Великий князь с улыбкой посмотрел на меня, как взрослые смотрят на несмышленых детишек.
– Что вы, господин прапорщик, – снисходительно сказал он, – просто однажды я заглянул в бездну, в которую катилась Россия, и ужаснулся. А когда понял, что остановить нашу страну на краю этой бездны могут только большевики и их вождь Сталин, то именно тогда и сделал свой выбор. И прошу вас, не называйте меня больше «вашим императорским высочеством». Титул без реального его наполнения выглядит насмешкой и издевательством. Я для вас – «товарищ командир», ну, или на худой конец – «господин генерал-лейтенант». Хотя и слово «господин» не стоит употреблять всуе. Да и столь ли это важно? Помните, как у Шекспира: «Что значит имя? Роза пахнет розой, хоть розой назови ее, хоть нет».
Я был немного ошарашен этими словами бывшего великого князя. Но то, что мне довелось увидеть во время моего путешествия из Петрограда в Дербент, послужило наглядным подтверждением того, что мне только что сказал генерал-лейтенант Романов.

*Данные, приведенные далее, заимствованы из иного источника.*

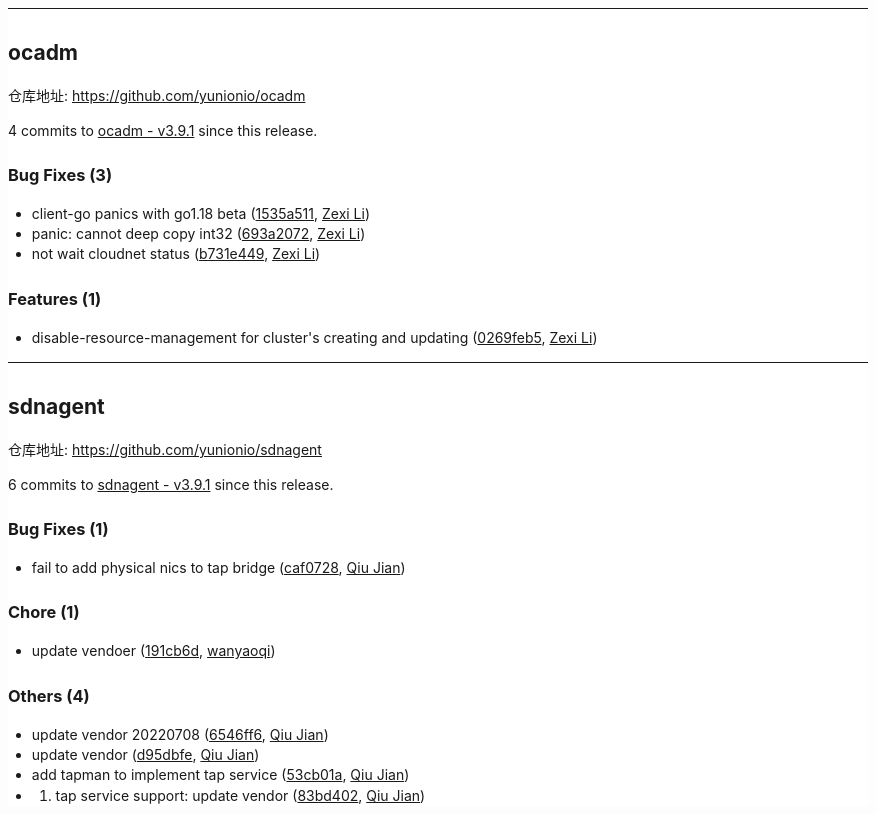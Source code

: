 [notify-plugins - v3.9.1]: https://github.com/yunionio/notify-plugins/compare/v3.9.0...v3.9.1
---
## ocadm

仓库地址: https://github.com/yunionio/ocadm

4 commits to [ocadm - v3.9.1] since this release.

### Bug Fixes (3)
- client-go panics with go1.18 beta ([1535a511](https://github.com/yunionio/ocadm/commit/1535a511dee74de45479092a8bad1938c43d7995), [Zexi Li](mailto:zexi.li@icloud.com))
- panic: cannot deep copy int32 ([693a2072](https://github.com/yunionio/ocadm/commit/693a207254dc9438957d8bb9253fd32f9c2597d6), [Zexi Li](mailto:zexi.li@icloud.com))
- not wait cloudnet status ([b731e449](https://github.com/yunionio/ocadm/commit/b731e44998d2f03963d4c405d248ce0088ccbe0b), [Zexi Li](mailto:zexi.li@icloud.com))

### Features (1)
- disable-resource-management for cluster's creating and updating ([0269feb5](https://github.com/yunionio/ocadm/commit/0269feb5eafdada5703ce044deb7842e9c82b625), [Zexi Li](mailto:zexi.li@icloud.com))

[ocadm - v3.9.1]: https://github.com/yunionio/ocadm/compare/v3.9.0...v3.9.1
---
## sdnagent

仓库地址: https://github.com/yunionio/sdnagent

6 commits to [sdnagent - v3.9.1] since this release.

### Bug Fixes (1)
- fail to add physical nics to tap bridge ([caf0728](https://github.com/yunionio/sdnagen/commit/caf072863b42e5c425be683ac7805c91e9833b88), [Qiu Jian](mailto:qiujian@yunionyun.com))

### Chore (1)
- update vendoer ([191cb6d](https://github.com/yunionio/sdnagen/commit/191cb6d7993e9b0f220f929d767b21f3c1ba9559), [wanyaoqi](mailto:d3lx.yq@gmail.com))

### Others (4)
- update vendor 20220708 ([6546ff6](https://github.com/yunionio/sdnagen/commit/6546ff6e757f134454821b373191e30c473d2e24), [Qiu Jian](mailto:qiujian@yunionyun.com))
- update vendor ([d95dbfe](https://github.com/yunionio/sdnagen/commit/d95dbfec78e8f6eda695ef7c2c16a01fcf0cc281), [Qiu Jian](mailto:qiujian@yunionyun.com))
- add tapman to implement tap service ([53cb01a](https://github.com/yunionio/sdnagen/commit/53cb01a8606877ab91ef537ebe22e9828024f217), [Qiu Jian](mailto:qiujian@yunionyun.com))
- 1. tap service support: update vendor ([83bd402](https://github.com/yunionio/sdnagen/commit/83bd4022d21d8987afa2adbe97fe26adcbfe076c), [Qiu Jian](mailto:qiujian@yunionyun.com))

[sdnagent - v3.9.1]: https://github.com/yunionio/sdnagent/compare/v3.9.0...v3.9.1


[cloudpods - v3.9.1]: https://github.com/yunionio/cloudpods/compare/v3.9.0...v3.9.1
[cloudpods-operator - v3.9.1]: https://github.com/yunionio/cloudpods-operator/compare/v3.9.0...v3.9.1
[dashboard - v3.9.1]: https://github.com/yunionio/dashboard/compare/v3.9.0...v3.9.1
[kubecomps - v3.9.1]: https://github.com/yunionio/kubecomps/compare/v3.9.0...v3.9.1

– Эх, Николай Степанович, – мой собеседник посмотрел на меня и улыбнулся, – если бы вы только знали – какое великое будущее ждет Россию! И то, что мы с вами будем хоть немного причастны к этому, должно нас всемерно радовать. А вы еще потом напишете о нашем походе замечательные стихи, увековечив наш подвиг для грядущих поколений.
Потом лицо его стало серьезным. Генерал Романов расстегнул планшет и достал карту.
– А пока, товарищ прапорщик, поговорим о том, чем вам предстоит заняться. Вы, как я слышал, на фронте были неплохим разведчиком. Поэтому я хочу предложить вам взять под свое начало команду конных разведчиков из числа кубанских казаков. Думаю, что вы с этой задачей вполне справитесь.
Мир снова заиграл яркими красками, и я почувствовал восторг, который охватывал меня, когда предстояло новое, опасное приключение.
– Товарищ генерал-лейтенант, – воскликнул я, – готов немедленно приступить к своим обязанностям. Какие будут первые ваши приказания?
19 марта 1918 года, вечер. Эрзерум. Штаб Кавказского фронта. Командующий фронтом генерал-лейтенант Антон Иванович Деникин
Прибыв три недели назад в штаб фронта, мы обнаружили здесь привычную для не столь давних времен правления «главноуговаривающего» картину всеобщего разброда и шатания. Вместо семисот тысяч солдат и офицеров, имевшихся в наличии год назад, численность войск фронта составляла не больше двухсот тысяч личного состава. И это считая четыре армянские добровольческие бригады общей численностью в двадцать тысяч штыков, под общей командой генерал-майора Андраника Озаняна. Правда, оружия и огнеприпасов было в достатке – построенная уже в ходе войны железная дорога от Карса до Мемахатуна действовала исправно, что позволило нам в кратчайшие сроки закончить передислокацию корпуса.
В сохранивших хотя бы минимальную боеспособность частях Кавказской армии между тем царил хаос. Некоторые полки насчитывали всего два-три десятка деморализованных солдат, в то время как наплыв добровольцев – и солдат и офицеров – в корпус Красной гвардии превысил мои самые оптимистические ожидания. Одни шли к полковнику Бережному, чтобы защитить, как они говорили, «завоевания социалистической революции». Другие хотели сражаться за идеалы «единой и неделимой России», которые словом и делом подтвердило правительство господина, пардон, товарища Сталина.
Повторилось то, что мне уже пришлось наблюдать на Румынском фронте. Численность Красной гвардии росла, и корпус, развернув свои бригады в дивизии, снова быстро достиг размеров почти полноценной армии, при том что старые полки, которые были таковыми лишь по названию, подверглись расформированию.